The Myanmar leadership is working systematically to implement the recommendations of the Advisory Commission on Rakhine State with a view to achieving a comprehensive settlement of the crisis, and 81 of the 88 recommendations have been implemented so far. The authorities have repeatedly confirmed at the official level their willingness to ensure the gradual return of all the displaced, including from Bangladesh.
To date, Myanmar has verified the identity of more than 8,000 refugees. The steps taken to establish the infrastructure in Rakhine state needed for receiving and resettling returnees deserve high praise.Another positive example is the close cooperation of the Office of the United Nations High Commissioner for Refugees and the United Nations Development Programme with the Government of Myanmar on implementing the tripartite memorandum of understanding signed on 6 June.
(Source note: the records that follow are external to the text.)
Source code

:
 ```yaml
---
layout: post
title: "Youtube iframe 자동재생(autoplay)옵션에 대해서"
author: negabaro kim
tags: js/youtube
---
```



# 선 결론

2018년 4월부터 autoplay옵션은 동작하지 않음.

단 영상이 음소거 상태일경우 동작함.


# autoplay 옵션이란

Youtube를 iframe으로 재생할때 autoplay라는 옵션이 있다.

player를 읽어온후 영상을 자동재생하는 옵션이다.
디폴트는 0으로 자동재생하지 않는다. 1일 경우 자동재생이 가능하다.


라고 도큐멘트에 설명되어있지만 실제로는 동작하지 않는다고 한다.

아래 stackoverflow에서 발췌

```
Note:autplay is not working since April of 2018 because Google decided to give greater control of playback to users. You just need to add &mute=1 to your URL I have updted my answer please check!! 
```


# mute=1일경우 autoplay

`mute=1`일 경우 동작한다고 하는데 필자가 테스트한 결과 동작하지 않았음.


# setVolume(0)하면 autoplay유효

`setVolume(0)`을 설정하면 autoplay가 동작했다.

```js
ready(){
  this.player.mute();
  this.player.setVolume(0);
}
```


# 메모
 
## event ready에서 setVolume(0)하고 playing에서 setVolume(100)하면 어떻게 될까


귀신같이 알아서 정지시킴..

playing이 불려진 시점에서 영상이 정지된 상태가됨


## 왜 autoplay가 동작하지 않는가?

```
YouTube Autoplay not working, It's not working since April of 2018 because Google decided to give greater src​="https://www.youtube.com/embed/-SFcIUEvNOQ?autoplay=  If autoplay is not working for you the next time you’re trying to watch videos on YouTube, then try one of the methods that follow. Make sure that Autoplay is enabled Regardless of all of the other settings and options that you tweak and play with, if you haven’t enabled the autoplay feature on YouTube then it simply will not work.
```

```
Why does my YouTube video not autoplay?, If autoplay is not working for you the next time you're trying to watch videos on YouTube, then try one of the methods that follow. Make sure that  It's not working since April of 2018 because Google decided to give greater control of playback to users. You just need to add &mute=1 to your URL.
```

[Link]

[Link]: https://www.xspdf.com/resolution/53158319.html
We support the work of Christine Schraner Burgener, Special Envoy of the Secretary-General on Myanmar, who has already visited the country three times, most recently from 10 to 20 October, and we note the positive response of the Myanmar authorities to her proposal for opening an office in Naypyidaw. For our part, we have consistently supported a balanced and non-confrontational approach in discussing the situation in Myanmar and finding ways to normalize the humanitarian situation in Rakhine, including resolving the issue of the Rohingya.
We should keep in mind that the underlying problems in Rakhine are multifaceted and complex, and can be resolved only through peaceful political and diplomatic efforts establishing a dialogue between the authorities in Naypyidaw and Dhaka and representatives of all ethnic and religious groups. The agreed legal basis for negotiations between Myanmar and Bangladesh and the functioning coordination mechanisms will make it possible to take practical steps in that direction. The tactic of postponing the start of the repatriation process, which is increasingly being used by outside forces to put additional pressure on Myanmar, is counterproductive.
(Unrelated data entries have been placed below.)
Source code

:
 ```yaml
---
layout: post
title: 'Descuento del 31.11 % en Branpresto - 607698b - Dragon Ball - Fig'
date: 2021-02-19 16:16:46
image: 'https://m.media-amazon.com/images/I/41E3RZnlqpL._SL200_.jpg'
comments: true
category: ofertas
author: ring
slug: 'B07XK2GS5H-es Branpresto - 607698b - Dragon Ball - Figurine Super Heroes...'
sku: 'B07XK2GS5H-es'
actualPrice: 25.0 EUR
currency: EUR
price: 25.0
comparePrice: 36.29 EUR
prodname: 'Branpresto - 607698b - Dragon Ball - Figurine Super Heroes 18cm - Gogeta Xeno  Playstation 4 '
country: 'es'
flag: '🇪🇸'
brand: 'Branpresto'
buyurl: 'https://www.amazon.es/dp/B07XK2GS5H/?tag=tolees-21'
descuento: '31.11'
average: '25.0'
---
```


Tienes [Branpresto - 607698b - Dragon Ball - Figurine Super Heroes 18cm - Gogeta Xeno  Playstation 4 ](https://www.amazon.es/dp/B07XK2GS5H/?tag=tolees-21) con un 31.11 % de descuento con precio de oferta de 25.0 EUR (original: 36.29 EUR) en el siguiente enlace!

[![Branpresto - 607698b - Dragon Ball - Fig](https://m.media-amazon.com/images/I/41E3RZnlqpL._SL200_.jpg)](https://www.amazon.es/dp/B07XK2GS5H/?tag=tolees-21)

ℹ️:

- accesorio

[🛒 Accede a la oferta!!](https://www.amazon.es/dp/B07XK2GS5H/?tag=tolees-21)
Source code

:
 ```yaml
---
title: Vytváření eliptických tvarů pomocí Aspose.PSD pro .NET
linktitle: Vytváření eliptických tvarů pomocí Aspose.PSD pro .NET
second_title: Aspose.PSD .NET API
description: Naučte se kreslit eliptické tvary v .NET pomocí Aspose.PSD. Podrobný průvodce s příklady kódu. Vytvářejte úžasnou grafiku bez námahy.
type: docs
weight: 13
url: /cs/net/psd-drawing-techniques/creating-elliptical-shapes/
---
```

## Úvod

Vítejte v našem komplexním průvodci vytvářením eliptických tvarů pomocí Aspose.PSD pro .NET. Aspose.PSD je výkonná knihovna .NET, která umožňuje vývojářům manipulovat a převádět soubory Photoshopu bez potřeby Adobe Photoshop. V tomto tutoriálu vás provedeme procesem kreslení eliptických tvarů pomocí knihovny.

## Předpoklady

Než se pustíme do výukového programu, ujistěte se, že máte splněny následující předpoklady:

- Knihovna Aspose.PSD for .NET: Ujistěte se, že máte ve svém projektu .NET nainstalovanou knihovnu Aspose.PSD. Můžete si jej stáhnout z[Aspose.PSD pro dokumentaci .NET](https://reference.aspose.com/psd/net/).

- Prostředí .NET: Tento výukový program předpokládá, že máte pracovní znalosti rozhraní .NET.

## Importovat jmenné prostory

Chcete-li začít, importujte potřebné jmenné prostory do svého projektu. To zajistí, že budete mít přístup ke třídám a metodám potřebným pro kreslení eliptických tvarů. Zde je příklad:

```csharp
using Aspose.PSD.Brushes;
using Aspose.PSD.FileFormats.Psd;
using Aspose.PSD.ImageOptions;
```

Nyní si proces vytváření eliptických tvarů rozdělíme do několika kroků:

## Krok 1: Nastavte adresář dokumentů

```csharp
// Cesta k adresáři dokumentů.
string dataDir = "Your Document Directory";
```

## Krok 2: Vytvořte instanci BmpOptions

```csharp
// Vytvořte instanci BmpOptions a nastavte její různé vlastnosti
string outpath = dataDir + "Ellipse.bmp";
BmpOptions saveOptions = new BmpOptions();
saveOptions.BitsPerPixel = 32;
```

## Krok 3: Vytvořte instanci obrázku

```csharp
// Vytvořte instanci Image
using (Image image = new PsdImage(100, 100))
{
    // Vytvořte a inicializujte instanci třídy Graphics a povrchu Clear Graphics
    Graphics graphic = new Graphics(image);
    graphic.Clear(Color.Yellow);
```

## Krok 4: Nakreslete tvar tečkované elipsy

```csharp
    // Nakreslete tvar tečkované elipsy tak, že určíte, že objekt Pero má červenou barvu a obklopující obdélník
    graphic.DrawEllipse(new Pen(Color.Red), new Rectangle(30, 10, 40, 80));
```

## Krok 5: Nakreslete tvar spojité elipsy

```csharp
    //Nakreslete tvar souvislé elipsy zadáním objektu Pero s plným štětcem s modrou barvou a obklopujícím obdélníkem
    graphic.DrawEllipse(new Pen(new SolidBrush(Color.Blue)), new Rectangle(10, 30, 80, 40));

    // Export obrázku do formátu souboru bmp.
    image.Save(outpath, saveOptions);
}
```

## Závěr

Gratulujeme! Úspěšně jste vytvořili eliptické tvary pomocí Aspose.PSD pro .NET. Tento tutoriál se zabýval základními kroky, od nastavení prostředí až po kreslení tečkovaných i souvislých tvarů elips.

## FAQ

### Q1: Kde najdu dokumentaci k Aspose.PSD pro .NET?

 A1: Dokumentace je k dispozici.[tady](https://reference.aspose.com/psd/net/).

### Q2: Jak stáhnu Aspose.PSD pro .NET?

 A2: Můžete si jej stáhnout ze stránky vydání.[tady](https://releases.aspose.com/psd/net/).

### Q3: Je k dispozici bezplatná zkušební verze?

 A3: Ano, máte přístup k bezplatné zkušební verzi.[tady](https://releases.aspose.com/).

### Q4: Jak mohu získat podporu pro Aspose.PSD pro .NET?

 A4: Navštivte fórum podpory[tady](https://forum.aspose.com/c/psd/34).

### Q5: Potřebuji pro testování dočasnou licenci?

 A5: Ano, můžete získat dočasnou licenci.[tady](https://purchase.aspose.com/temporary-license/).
At this stage, we believe that the priority is ensuring international cooperation with a view to tackling the worst humanitarian consequences of the crisis. We believe it is essential to provide assistance to both Bangladesh and Myanmar, and that it is also the role of the international community to help Naypyidaw and Dhaka implement their existing agreements.
We see the Rakhine issue as part of a wider context of the broad challenges and tasks facing the democratically elected leadership in Myanmar. We do not support attempts to saddle Naypyidaw or specific groups in Myanmar with the entire responsibility for resolving the crisis, while ignoring the need to combat terrorist groups, above all the Arakan Rohingya Salvation Army, whose attacks launched by that group did a great deal to provoke the situation in Rakhine state.
Such actions only make the prospects for a solid inter-ethnic peace in Myanmar and for its effective cooperation with the international community more distant. We believe that assistance to the Governments of Myanmar and Bangladesh in resolving the situation related to Rakhine state should be provided in a spirit of equality and mutual respect. Unfortunately, today’s meeting contributes absolutely nothing to that.